__Exercise directions__: Please show each line of the listing where "alleen" is present.

__Data__:
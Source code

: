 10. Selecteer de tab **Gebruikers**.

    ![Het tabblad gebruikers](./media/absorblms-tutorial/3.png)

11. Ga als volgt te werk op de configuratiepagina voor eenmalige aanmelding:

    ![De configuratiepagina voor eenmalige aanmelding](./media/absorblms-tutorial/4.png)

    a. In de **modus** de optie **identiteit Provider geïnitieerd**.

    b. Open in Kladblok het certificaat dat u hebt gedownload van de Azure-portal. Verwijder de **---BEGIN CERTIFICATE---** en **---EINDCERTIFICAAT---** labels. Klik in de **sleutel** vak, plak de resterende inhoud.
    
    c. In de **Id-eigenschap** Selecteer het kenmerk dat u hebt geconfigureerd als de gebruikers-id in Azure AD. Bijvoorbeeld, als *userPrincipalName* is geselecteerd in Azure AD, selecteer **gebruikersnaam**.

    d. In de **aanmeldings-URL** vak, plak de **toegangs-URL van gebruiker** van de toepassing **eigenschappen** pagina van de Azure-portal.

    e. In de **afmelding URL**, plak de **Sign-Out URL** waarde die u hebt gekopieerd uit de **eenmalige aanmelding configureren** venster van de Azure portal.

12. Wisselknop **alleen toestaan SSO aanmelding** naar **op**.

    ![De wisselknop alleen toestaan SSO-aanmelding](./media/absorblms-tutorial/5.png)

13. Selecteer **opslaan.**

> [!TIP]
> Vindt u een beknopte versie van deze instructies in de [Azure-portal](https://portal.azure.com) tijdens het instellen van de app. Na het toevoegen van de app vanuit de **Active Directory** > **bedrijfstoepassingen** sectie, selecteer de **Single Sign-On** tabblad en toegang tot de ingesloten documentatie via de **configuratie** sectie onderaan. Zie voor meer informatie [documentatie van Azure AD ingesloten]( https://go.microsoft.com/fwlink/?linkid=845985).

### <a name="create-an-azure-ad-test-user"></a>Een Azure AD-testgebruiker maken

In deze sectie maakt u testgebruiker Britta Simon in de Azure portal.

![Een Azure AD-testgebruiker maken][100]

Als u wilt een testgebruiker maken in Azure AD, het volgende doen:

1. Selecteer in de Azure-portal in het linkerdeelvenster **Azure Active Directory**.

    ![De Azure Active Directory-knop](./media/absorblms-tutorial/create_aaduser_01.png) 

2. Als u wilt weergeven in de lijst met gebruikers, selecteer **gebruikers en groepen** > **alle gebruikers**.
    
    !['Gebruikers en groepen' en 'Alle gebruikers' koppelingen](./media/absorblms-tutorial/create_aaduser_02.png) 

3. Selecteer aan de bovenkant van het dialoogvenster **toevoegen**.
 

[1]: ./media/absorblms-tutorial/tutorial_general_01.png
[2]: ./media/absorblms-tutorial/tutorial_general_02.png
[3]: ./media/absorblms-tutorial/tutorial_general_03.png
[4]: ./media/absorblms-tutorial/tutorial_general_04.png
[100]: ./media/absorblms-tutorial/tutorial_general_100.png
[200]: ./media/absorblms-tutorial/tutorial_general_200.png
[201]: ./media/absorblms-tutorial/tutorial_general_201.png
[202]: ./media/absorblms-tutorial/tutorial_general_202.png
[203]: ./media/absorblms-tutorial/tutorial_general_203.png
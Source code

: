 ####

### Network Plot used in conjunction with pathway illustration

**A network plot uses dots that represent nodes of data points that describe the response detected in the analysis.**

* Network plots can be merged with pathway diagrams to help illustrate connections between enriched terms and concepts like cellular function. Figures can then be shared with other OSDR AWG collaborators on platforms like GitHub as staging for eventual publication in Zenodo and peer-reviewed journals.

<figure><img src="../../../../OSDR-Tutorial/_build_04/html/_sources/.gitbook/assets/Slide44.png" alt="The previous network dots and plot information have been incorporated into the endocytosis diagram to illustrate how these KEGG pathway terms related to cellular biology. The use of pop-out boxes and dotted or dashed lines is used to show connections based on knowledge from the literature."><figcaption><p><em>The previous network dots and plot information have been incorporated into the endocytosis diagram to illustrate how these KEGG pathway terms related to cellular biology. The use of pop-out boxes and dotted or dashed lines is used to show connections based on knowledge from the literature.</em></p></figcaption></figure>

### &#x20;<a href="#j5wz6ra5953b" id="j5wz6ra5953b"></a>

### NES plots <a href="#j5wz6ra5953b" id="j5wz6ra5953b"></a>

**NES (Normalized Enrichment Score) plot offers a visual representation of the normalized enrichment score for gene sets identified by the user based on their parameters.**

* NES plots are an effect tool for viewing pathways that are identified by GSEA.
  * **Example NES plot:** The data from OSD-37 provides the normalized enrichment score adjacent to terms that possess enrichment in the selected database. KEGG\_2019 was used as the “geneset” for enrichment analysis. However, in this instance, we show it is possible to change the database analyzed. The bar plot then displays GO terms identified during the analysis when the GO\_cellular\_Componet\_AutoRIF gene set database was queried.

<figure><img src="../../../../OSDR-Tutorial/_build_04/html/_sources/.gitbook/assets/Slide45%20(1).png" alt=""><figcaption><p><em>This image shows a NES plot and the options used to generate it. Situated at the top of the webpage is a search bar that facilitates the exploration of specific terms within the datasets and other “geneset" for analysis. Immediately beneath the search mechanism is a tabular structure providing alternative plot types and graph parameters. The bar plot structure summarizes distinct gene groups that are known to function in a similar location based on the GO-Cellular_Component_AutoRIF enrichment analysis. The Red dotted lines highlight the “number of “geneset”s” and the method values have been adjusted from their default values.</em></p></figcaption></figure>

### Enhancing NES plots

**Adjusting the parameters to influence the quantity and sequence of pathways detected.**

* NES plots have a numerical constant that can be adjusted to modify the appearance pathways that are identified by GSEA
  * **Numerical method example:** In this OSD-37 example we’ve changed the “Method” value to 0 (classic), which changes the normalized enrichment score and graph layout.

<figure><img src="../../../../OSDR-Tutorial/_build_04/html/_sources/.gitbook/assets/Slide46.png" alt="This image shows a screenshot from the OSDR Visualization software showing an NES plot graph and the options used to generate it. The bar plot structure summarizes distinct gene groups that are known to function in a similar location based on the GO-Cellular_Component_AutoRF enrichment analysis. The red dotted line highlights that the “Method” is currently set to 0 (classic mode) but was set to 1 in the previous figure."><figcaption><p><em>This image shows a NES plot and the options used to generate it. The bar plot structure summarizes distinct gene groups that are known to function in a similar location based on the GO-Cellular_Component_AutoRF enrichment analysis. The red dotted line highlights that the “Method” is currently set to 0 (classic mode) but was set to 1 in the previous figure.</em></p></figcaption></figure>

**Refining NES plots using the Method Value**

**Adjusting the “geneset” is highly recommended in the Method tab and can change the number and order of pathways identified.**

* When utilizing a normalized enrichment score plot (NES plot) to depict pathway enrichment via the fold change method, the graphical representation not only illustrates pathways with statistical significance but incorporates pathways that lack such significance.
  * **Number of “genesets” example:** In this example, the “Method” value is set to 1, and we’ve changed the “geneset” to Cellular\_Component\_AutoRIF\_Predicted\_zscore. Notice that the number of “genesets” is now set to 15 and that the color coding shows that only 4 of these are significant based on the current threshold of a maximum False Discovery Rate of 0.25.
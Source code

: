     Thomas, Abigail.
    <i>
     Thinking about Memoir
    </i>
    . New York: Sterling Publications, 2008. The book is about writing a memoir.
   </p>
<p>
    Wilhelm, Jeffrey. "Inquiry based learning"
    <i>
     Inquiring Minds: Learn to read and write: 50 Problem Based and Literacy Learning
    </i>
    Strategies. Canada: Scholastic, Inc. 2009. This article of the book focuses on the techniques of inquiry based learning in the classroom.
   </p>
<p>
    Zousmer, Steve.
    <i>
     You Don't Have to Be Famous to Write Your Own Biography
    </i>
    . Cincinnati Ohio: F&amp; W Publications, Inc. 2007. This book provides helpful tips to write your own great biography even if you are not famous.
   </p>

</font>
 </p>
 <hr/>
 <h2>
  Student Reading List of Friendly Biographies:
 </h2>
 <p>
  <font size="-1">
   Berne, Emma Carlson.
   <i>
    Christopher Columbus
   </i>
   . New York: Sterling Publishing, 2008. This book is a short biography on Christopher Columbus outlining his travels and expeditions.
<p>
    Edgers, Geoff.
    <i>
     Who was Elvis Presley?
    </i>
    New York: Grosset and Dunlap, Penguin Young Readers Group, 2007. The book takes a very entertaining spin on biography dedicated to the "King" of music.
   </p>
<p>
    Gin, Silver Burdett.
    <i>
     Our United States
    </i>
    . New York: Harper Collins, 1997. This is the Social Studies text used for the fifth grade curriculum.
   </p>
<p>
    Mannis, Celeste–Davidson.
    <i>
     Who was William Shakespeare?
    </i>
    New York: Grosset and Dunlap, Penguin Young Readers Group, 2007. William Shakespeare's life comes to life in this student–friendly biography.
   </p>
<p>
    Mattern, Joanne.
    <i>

__Result__:
12. Wisselknop **alleen toestaan SSO aanmelding** naar **op**.
    ![De wisselknop alleen toestaan SSO-aanmelding](./media/absorblms-tutorial/5.png)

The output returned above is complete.